Garbage In, Garbage Out
I’m beginning to suspect there’s something subtly wrong with my Apple IIe, which might explain a lot of strange intermittent errors I’ve recently observed with Yellowstone and Floppy Emu development. It’s hard to know what to conclude, but when you can’t trust your test equipment, it’s impossible to trust the validity of your test results.
Recently I used this Apple IIe to test my new Floppy Emu OLED prototype board. When connected to a standard Apple Disk 5.25 controller card, everything worked fine initially. But when I tried doing some ProDOS file copy operations, the Floppy Emu spontaneously reset to the happy face / self-test screen. DOH! I tried it twice, and the Emu reset itself during the copy operation both times.

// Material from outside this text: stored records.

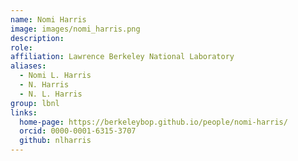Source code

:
 ```yaml
---
name: Nomi Harris
image: images/nomi_harris.png
description:
role: 
affiliation: Lawrence Berkeley National Laboratory
aliases:
  - Nomi L. Harris
  - N. Harris
  - N. L. Harris
group: lbnl
links:
  home-page: https://berkeleybop.github.io/people/nomi-harris/
  orcid: 0000-0001-6315-3707
  github: nlharris
---
```

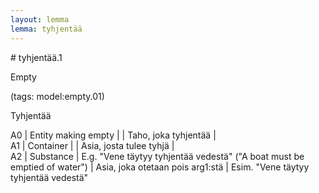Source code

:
 ```yaml
---
layout: lemma
lemma: tyhjentää
---
```


<div class="sense">
# <span class="sensename">tyhjentää.1</span>

<span class="description">Empty</span>

(tags: model:empty.01)

<span class="description">Tyhjentää</span>

A0 | Entity making empty |   | Taho, joka tyhjentää |  
A1 | Container |   | Asia, josta tulee tyhjä |  
A2 | Substance | E.g. "Vene täytyy tyhjentää vedestä" ("A boat must be emptied of water") | Asia, joka otetaan pois arg1:stä | Esim. "Vene täytyy tyhjentää vedestä"

</div>

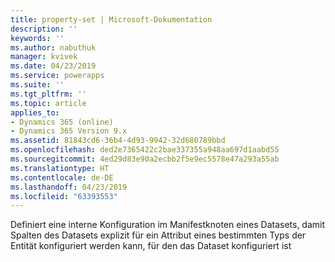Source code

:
 ```yaml
---
title: property-set | Microsoft-Dokumentation
description: ''
keywords: ''
ms.author: nabuthuk
manager: kvivek
ms.date: 04/23/2019
ms.service: powerapps
ms.suite: ''
ms.tgt_pltfrm: ''
ms.topic: article
applies_to:
- Dynamics 365 (online)
- Dynamics 365 Version 9.x
ms.assetid: 81843cd6-36b4-4d93-9942-32d680789bbd
ms.openlocfilehash: ded2e7365422c2bae337355a948aa697d1aabd55
ms.sourcegitcommit: 4ed29d83e90a2ecbb2f5e9ec5578e47a293a55ab
ms.translationtype: HT
ms.contentlocale: de-DE
ms.lasthandoff: 04/23/2019
ms.locfileid: "63393553"
---
```

Definiert eine interne Konfiguration im Manifestknoten eines Datasets, damit Spalten des Datasets explizit für ein Attribut eines bestimmten Typs der Entität konfiguriert werden kann, für den das Dataset konfiguriert ist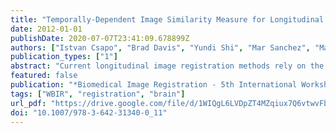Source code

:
 ```yaml
---
title: "Temporally-Dependent Image Similarity Measure for Longitudinal Analysis"
date: 2012-01-01
publishDate: 2020-07-07T23:41:09.678899Z
authors: ["Istvan Csapo", "Brad Davis", "Yundi Shi", "Mar Sanchez", "Martin Styner", "Marc Niethammer"]
publication_types: ["1"]
abstract: "Current longitudinal image registration methods rely on the assumption that image appearance between time-points remains constant or changes uniformly within intensity classes. This assumption, however, is not valid for magnetic resonance imaging of brain development. Registration methods developed to align images with non-uniform appearance change either (i) locally minimize some global similarity measure, or (ii) iteratively estimate an intensity transformation that makes the images similar. However, these methods treat the individual images as independent static samples and are inadequate for the strong nonuniform appearance changes seen in neurodevelopmental data. Here, we propose a model-based similarity measure intended for aligning longitudinal images that locally estimates a temporal model of intensity change. Unlike previous approaches, the model-based formulation is able to capture complex appearance changes between time-points and we demonstrate that it is critical when using a deformable transformation model."
featured: false
publication: "*Biomedical Image Registration - 5th International Workshop, WBIR 2012, Nashville, TN, USA, July 7-8, 2012. Proceedings*"
tags: ["WBIR", "registration", "brain"]
url_pdf: "https://drive.google.com/file/d/1WIQgL6LVDpZT4MZqiux7Q6vtwvFbzDxG"
doi: "10.1007/978-3-642-31340-0_11"
---
```


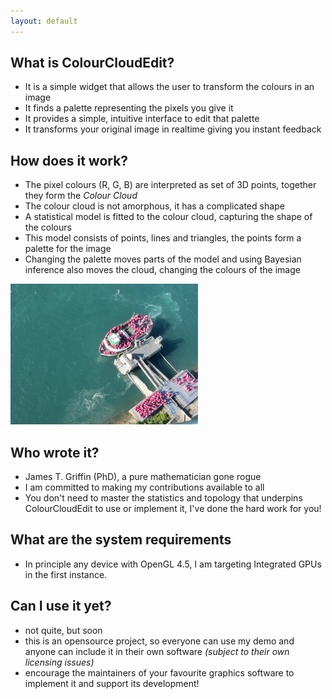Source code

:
 ```yaml
---
layout: default
---
```


## What is ColourCloudEdit?

- It is a simple widget that allows the user to transform the colours in an image
- It finds a palette representing the pixels you give it
- It provides a simple, intuitive interface to edit that palette 
- It transforms your original image in realtime giving you instant feedback

<div class="flexbox">
<div class="flex2 justify" markdown="1">
  
## How does it work?

- The pixel colours (R, G, B) are interpreted as set of 3D points, together they form the *Colour Cloud*
- The colour cloud is not amorphous, it has a complicated shape
- A statistical model is fitted to the colour cloud, capturing the shape of the colours
- This model consists of points, lines and triangles, the points form a palette for the image
- Changing the palette moves parts of the model and using Bayesian inference also moves the cloud, changing the colours of the image

</div>
<div class="flex1"><img width="300px" alt="Picture of a boat about to set off to Niagara Falls" src="assets/images/niagara.jpg"></div>
</div>

## Who wrote it?

- James T. Griffin (PhD), a pure mathematician gone rogue
- I am committed to making my contributions available to all
- You don't need to master the statistics and topology that underpins ColourCloudEdit to use or implement it, I've done the hard work for you!

## What are the system requirements

- In principle any device with OpenGL 4.5, I am targeting Integrated GPUs in the first instance.

## Can I use it yet?

- not quite, but soon
- this is an opensource project, so everyone can use my demo and anyone can include it in their own software _(subject to their own licensing issues)_
- encourage the maintainers of your favourite graphics software to implement it and support its development!
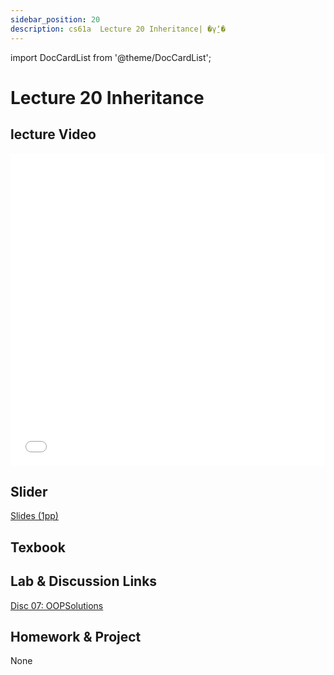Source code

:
 ```yaml
---
sidebar_position: 20
description: cs61a  Lecture 20 Inheritance| �γ̱ʼ� 
---
```


import DocCardList from '@theme/DocCardList';


# Lecture 20 Inheritance
## lecture Video

<iframe src="//player.bilibili.com/player.html?aid=277746636&bvid=BV17c411f78k&cid=1311465503&p=1&high_quality=1&danmaku=0" scrolling="no" border="0" frameborder="no" framespacing="0" allowfullscreen="true" allowfullscreen="allowfullscreen" width="100%" height="500" scrolling="no" frameborder="0" sandbox="allow-top-navigation allow-same-origin allow-forms allow-scripts"> </iframe>

## Slider
[Slides (1pp)](/resource/cs61a/20-Inheritance_1pp.pdf)
## Texbook


## Lab & Discussion Links
[Disc 07: OOP](./dis/disc07.md)[Solutions](./dis/sol-disc07.md)

## Homework & Project
None


<DocCardList />

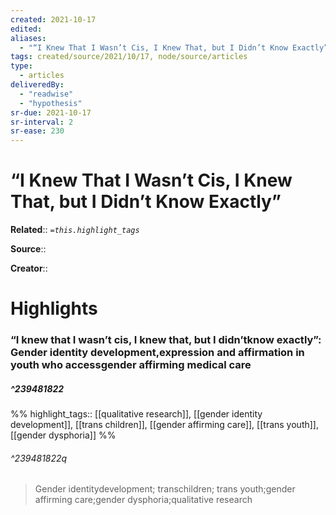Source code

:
 ```yaml
---
created: 2021-10-17
edited:
aliases:
  - "“I Knew That I Wasn’t Cis, I Knew That, but I Didn’t Know Exactly”"
tags: created/source/2021/10/17, node/source/articles
type: 
  - articles
deliveredBy: 
  - "readwise"
  - "hypothesis"
sr-due: 2021-10-17
sr-interval: 2
sr-ease: 230
---
```

# “I Knew That I Wasn’t Cis, I Knew That, but I Didn’t Know Exactly”

**Related**:: 
*`=this.highlight_tags`*

**Source**:: 

**Creator**::

# Highlights
### “I knew that I wasn’t cis, I knew that, but I didn’tknow exactly”: Gender identity development,expression and affirmation in youth who accessgender affirming medical care
##### ^239481822

  
%%
highlight_tags:: [[qualitative research]], [[gender identity development]], [[trans children]], [[gender affirming care]], [[trans youth]], [[gender dysphoria]]
%%

###### ^239481822q

> Gender identitydevelopment; transchildren; trans youth;gender affirming care;gender dysphoria;qualitative research 

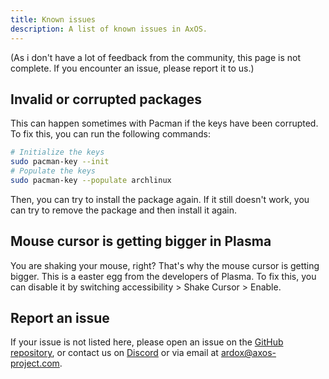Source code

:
 ```yaml
---
title: Known issues
description: A list of known issues in AxOS.
---
```


(As i don't have a lot of feedback from the community, this page is not complete. If you encounter an issue, please report it to us.)

## Invalid or corrupted packages

This can happen sometimes with Pacman if the keys have been corrupted. To fix this, you can run the following commands:

```bash
# Initialize the keys
sudo pacman-key --init
# Populate the keys
sudo pacman-key --populate archlinux
```
Then, you can try to install the package again. If it still doesn't work, you can try to remove the package and then install it again.

## Mouse cursor is getting bigger in Plasma

You are shaking your mouse, right? That's why the mouse cursor is getting bigger. This is a easter egg from the developers of Plasma. To fix this, you can disable it by switching accessibility > Shake Cursor > Enable.

## Report an issue

If your issue is not listed here, please open an issue on the [GitHub repository](https://github.com/AxOS-project/axos), or contact us on [Discord](https://discord.gg/sG3NBMYg77) or via email at [ardox@axos-project.com](mailto:ardox@axos-project.com).
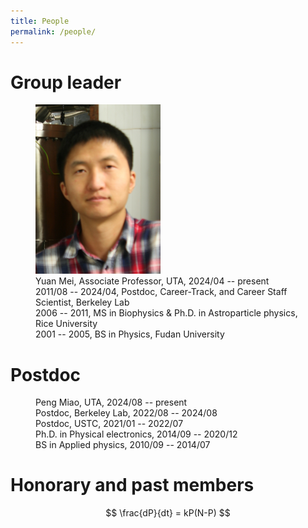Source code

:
 ```yaml
---
title: People
permalink: /people/
---
```


# Group leader

<figure>
    <img src="/assets/images/people/yuan.mei.jpg" width="200">
    <figcaption>
        Yuan Mei, Associate Professor, UTA, 2024/04 -- present <br/>
        2011/08 -- 2024/04, Postdoc, Career-Track, and Career Staff Scientist, Berkeley Lab <br/>
        2006 -- 2011, MS in Biophysics & Ph.D. in Astroparticle physics, Rice University <br/>
        2001 -- 2005, BS in Physics, Fudan University
    </figcaption>
</figure>

# Postdoc

<figure>
    <!-- img src="/assets/images/people/yuan.mei.jpg" width="200" -->
    <figcaption>
        Peng Miao, UTA, 2024/08 -- present <br/>
        Postdoc, Berkeley Lab, 2022/08 -- 2024/08 <br/>
        Postdoc, USTC, 2021/01 -- 2022/07 <br/>
        Ph.D. in Physical electronics, 2014/09 -- 2020/12 <br/>
        BS in Applied physics, 2010/09 -- 2014/07
    </figcaption>
</figure>

# Honorary and past members

$$ \frac{dP}{dt} = kP(N-P) $$
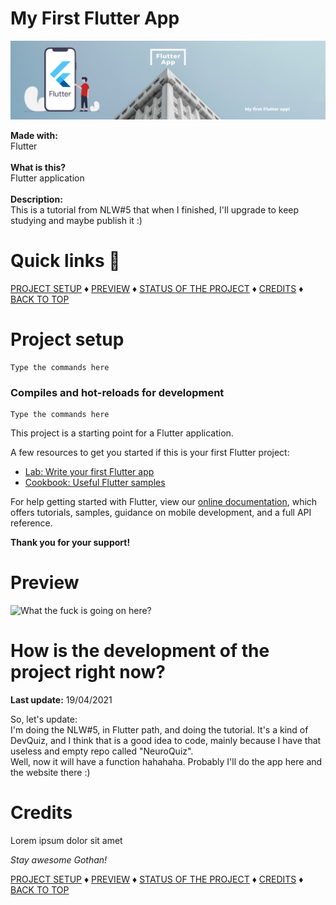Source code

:# My First Flutter App

<img src="banner.png" alt="My first Flutter app" />

<b>Made with:</b><br/>
Flutter
<br/><br/>
<b>What is this?</b><br/>
Flutter application
<br/><br/>
<b>Description:</b><br/>
This is a tutorial from NLW#5 that when I finished, I'll upgrade to keep studying and maybe publish it :)
<br/>
# Quick links &#128150;
  
[PROJECT SETUP](#Project-setup) &diams; [PREVIEW](#Preview) &diams; [STATUS OF THE PROJECT](#How-is-the-development-of-the-project-right-now) &diams; [CREDITS](#Credits) &diams; [BACK TO TOP](#My-first-flutter-app)


# Project setup
```
Type the commands here
```

### Compiles and hot-reloads for development
```
Type the commands here
```

This project is a starting point for a Flutter application.

A few resources to get you started if this is your first Flutter project:

- [Lab: Write your first Flutter app](https://flutter.dev/docs/get-started/codelab)
- [Cookbook: Useful Flutter samples](https://flutter.dev/docs/cookbook)

For help getting started with Flutter, view our
[online documentation](https://flutter.dev/docs), which offers tutorials,
samples, guidance on mobile development, and a full API reference.


<b>Thank you for your support!</b>

# Preview
<img src="overview.png" alt="What the fuck is going on here?" />


# How is the development of the project right now?
<b>Last update:</b> 19/04/2021

So, let's update:<br>
I'm doing the NLW#5, in Flutter path, and doing the tutorial. It's a kind of DevQuiz, and I think that is a good idea to code,
mainly because I have that useless and empty repo called "NeuroQuiz".<br>
Well, now it will have a function hahahaha. Probably I'll do the app here and the website there :)
<br/>

# Credits

Lorem ipsum dolor sit amet

<i>Stay awesome Gothan!</i>
  
[PROJECT SETUP](#Project-setup) &diams; [PREVIEW](#Preview) &diams; [STATUS OF THE PROJECT](#How-is-the-development-of-the-project-right-now) &diams; [CREDITS](#Credits) &diams; [BACK TO TOP](#My-first-flutter-app)

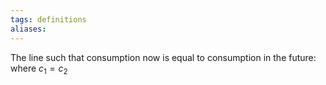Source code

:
 ```yaml
---
tags: definitions 
aliases:
---
```


The line such that consumption now is equal to consumption in the future: where $c_{1}=c_{2}$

I concluded there must be something wrong with the prototype board.
Then I tried the copy test two more times, and got different results. The Emu prototype didn’t reset itself, but the OLED display went blank several times during the copy operations. Hmmm.
So then I tried a plain vanilla Floppy Emu Model B, the same hardware and firmware that I’ve been using successfully for more than a year. I found that when trying to boot the Apple IIe from a ProDOS v1.9 disk image, the Model B’s LCD went blank several times during booting. Huh? This happened in two consecutive test runs, but then mysteriously stopped happening. I also tried the same file copy operations I’d done with the OLED prototype board, and saw a similar behavior where the LCD went blank a few times during the copy. But as before, after reproducing the bug twice in a row, it stopped happening.
Finally I went back to the OLED prototype board, and this time everything worked fine. No more unexplained resets or display blank-outs.
Maybe there’s something wrong with the Apple IIe’s power supply, or some problem where it needs to warm-up for a while before it works reliably? My first OLED prototype board tests were the first time I’d powered on the Apple IIe in several days, so it was cold. During an hour of testing, the strange Floppy Emu problems I’d observed gradually disappeared. It doesn’t really make sense to me, but it’s the best explanation I can think of. This might also explain some strange unexpected resets of the Floppy Emu last month, when I tested it with the Yellowstone card. In fact, it casts doubt on all of my Yellowstone testing.
Read 9 comments and join the conversation9 Comments so far
Leave a reply. For customer support issues, please use the Customer Support link instead of writing comments.
Maybe time for https://www.reactivemicro.com/product/universal-psu-kit/ ?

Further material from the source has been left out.